Directions for this task. Find each line below containing the word "artist" and copy it.

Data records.
=== Begin Enclosure ===

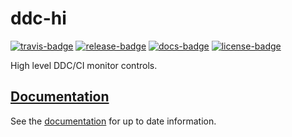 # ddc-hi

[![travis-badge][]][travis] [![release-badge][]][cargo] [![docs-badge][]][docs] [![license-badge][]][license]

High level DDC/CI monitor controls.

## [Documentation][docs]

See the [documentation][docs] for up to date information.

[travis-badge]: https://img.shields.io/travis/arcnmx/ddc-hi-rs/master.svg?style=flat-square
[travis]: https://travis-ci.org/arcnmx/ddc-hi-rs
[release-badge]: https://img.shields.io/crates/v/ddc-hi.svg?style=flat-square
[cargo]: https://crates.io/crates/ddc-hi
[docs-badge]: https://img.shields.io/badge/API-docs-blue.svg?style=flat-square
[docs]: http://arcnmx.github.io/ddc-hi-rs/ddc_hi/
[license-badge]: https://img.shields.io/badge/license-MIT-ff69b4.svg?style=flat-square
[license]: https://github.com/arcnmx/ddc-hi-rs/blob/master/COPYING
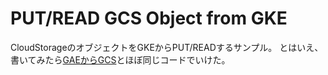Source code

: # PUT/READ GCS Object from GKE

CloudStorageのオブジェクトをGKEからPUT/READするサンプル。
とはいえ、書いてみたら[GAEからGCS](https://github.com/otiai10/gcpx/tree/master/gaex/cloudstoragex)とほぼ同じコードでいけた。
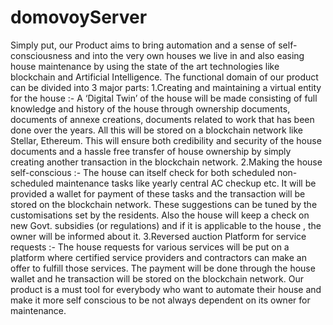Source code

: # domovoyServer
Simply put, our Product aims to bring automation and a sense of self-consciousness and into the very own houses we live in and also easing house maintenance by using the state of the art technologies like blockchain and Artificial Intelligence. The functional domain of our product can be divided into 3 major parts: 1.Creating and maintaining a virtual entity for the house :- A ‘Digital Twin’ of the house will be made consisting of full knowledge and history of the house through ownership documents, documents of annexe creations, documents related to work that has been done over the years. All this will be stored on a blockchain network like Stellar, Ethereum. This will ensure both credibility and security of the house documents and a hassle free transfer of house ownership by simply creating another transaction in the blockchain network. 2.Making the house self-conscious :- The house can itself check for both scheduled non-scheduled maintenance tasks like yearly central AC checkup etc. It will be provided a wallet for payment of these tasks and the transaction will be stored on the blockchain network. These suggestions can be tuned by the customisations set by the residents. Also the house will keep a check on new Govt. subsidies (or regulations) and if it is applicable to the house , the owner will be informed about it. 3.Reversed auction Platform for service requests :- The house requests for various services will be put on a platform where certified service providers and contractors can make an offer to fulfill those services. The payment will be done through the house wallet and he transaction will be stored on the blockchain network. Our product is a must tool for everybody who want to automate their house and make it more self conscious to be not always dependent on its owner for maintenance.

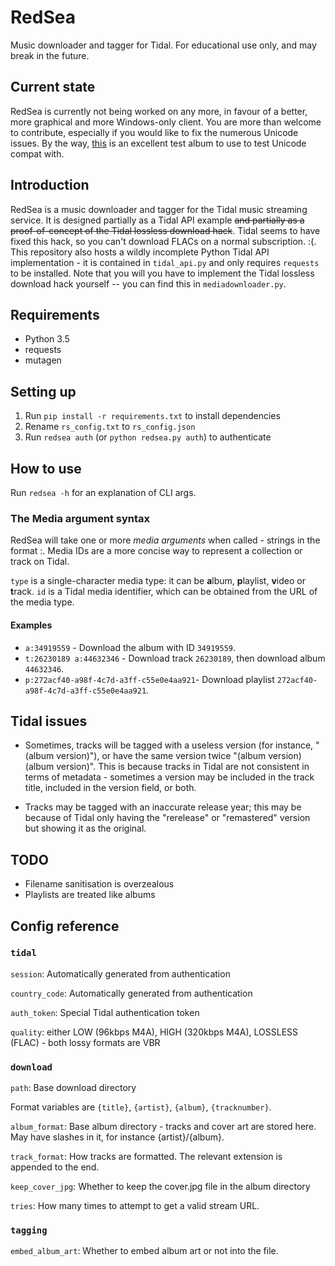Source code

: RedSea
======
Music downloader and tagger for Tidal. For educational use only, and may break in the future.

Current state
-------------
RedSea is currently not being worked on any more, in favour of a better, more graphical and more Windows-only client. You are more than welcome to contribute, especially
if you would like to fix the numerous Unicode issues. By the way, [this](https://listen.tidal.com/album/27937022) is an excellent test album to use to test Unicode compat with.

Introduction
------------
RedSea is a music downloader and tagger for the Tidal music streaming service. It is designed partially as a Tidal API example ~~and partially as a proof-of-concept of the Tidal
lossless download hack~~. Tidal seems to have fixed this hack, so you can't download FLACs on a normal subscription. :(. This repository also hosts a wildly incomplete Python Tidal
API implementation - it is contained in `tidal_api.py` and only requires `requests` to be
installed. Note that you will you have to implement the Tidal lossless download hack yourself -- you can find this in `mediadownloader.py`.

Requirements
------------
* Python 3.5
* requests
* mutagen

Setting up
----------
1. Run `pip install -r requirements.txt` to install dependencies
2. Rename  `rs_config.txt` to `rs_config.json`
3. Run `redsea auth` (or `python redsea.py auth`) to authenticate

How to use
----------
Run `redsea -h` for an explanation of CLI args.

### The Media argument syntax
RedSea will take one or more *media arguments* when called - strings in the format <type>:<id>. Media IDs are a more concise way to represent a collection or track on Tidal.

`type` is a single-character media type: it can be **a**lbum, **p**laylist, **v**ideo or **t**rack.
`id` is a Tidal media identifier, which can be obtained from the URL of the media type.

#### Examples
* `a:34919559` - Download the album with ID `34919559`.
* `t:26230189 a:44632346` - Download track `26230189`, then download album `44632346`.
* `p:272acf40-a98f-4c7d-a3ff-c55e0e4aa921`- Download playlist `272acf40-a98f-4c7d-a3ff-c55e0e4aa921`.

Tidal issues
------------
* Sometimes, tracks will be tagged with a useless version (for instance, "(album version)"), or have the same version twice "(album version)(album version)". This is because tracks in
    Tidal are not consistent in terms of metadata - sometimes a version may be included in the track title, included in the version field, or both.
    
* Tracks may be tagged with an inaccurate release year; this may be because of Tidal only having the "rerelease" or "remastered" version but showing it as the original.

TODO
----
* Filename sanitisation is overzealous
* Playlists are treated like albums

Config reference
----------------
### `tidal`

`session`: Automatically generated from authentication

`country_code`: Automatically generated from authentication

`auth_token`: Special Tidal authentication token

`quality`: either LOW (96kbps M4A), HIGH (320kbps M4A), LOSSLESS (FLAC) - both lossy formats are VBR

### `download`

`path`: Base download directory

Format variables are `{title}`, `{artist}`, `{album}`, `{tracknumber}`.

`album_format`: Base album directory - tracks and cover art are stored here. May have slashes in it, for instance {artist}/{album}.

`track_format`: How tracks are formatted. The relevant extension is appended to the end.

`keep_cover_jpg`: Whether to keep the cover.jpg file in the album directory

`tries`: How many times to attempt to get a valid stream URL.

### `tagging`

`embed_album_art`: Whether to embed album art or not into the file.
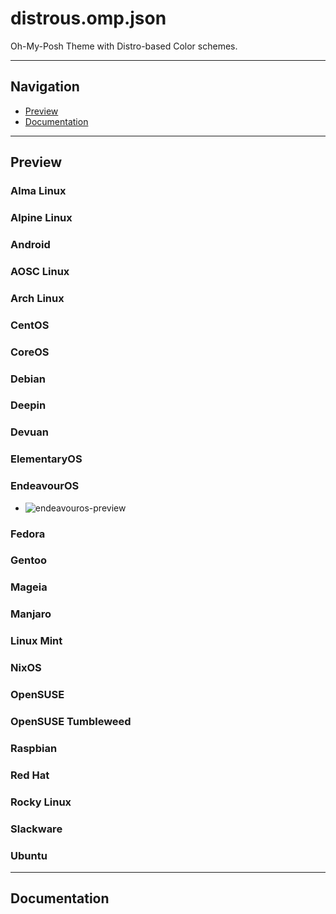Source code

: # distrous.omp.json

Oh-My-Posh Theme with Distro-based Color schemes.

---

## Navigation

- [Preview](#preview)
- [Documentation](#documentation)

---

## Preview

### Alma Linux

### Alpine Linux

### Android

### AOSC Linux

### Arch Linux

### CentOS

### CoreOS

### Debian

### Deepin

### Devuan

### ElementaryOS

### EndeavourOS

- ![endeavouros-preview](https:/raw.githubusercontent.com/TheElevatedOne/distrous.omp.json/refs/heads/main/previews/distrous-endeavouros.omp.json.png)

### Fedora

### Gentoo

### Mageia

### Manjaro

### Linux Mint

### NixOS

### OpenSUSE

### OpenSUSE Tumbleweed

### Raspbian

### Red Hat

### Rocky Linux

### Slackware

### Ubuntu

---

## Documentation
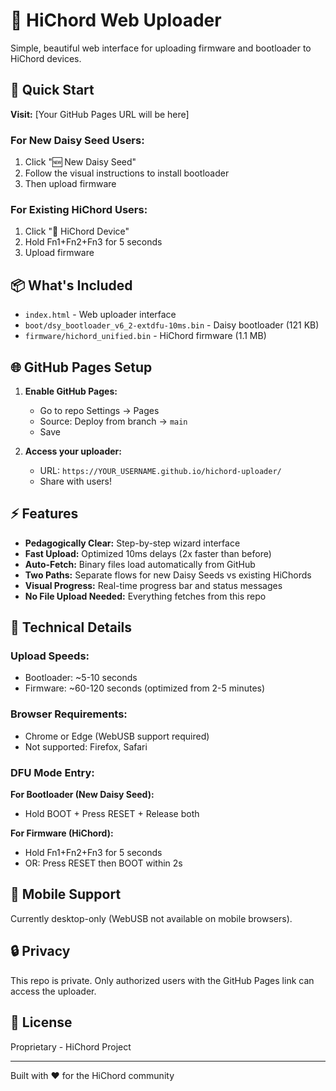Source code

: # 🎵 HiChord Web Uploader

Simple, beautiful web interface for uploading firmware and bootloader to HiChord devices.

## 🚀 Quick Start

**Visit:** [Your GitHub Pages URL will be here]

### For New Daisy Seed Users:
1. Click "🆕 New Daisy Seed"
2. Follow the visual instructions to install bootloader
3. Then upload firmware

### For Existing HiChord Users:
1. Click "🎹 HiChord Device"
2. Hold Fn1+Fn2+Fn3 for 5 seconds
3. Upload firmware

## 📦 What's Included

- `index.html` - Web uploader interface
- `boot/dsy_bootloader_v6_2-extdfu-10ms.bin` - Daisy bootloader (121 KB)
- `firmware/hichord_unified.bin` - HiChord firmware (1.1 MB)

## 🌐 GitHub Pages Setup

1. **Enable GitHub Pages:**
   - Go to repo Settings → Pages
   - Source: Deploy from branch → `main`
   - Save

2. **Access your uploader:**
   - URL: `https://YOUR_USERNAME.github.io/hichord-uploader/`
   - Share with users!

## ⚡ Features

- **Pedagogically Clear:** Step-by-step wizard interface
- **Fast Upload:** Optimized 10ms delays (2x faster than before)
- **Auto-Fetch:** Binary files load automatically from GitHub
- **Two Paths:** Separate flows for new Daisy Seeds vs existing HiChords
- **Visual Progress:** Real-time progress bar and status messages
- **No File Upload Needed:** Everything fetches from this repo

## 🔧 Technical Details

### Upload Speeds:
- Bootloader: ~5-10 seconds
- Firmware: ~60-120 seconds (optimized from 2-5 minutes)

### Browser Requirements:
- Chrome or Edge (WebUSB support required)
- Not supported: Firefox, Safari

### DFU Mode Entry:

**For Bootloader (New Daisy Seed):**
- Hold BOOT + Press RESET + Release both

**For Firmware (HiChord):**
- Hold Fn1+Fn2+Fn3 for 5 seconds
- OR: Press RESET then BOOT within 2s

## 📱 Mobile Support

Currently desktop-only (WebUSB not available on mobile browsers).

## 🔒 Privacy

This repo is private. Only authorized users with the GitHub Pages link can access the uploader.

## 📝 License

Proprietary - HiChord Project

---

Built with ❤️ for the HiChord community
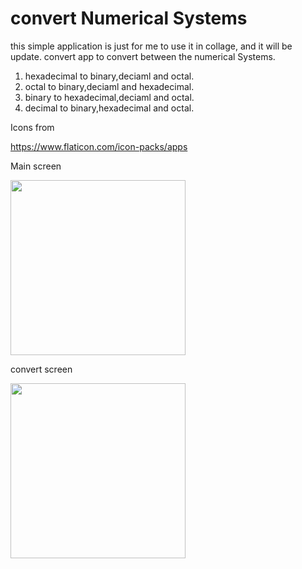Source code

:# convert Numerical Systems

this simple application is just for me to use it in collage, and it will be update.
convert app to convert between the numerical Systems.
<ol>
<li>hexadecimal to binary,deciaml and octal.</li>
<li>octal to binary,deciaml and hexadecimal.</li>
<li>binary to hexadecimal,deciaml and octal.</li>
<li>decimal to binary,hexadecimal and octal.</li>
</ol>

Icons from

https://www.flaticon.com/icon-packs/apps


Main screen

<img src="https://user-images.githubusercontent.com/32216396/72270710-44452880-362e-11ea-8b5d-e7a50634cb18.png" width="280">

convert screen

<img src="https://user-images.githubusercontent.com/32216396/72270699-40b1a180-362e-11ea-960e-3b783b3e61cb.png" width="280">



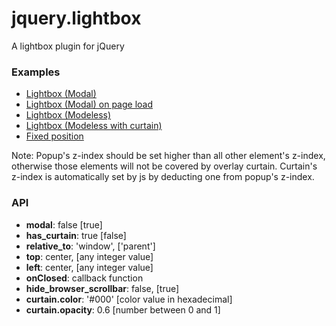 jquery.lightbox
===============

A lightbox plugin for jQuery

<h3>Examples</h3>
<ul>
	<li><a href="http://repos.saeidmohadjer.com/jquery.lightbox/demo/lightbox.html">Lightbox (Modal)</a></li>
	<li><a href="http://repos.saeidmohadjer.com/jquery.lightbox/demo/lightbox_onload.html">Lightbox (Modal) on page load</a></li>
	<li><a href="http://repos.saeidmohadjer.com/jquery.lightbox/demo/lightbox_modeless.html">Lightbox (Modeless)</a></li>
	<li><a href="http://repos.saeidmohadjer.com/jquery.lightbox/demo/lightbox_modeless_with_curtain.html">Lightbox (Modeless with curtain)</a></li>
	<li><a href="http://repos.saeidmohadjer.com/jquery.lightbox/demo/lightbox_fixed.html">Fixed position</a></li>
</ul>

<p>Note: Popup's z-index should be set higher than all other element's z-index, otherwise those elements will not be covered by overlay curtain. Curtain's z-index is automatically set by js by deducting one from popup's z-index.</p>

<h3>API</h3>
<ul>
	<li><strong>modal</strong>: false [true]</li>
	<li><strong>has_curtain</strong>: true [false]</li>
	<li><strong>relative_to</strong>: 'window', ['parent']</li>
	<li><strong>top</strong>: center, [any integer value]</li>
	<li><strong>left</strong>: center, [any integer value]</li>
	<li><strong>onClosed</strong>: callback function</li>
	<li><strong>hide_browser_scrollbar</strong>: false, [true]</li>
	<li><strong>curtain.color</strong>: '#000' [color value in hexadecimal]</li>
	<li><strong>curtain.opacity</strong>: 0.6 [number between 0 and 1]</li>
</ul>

=== End Enclosure ===

Answer box.
Format variables are `{title}`, `{artist}`, `{album}`, `{tracknumber}`.
`album_format`: Base album directory - tracks and cover art are stored here. May have slashes in it, for instance {artist}/{album}.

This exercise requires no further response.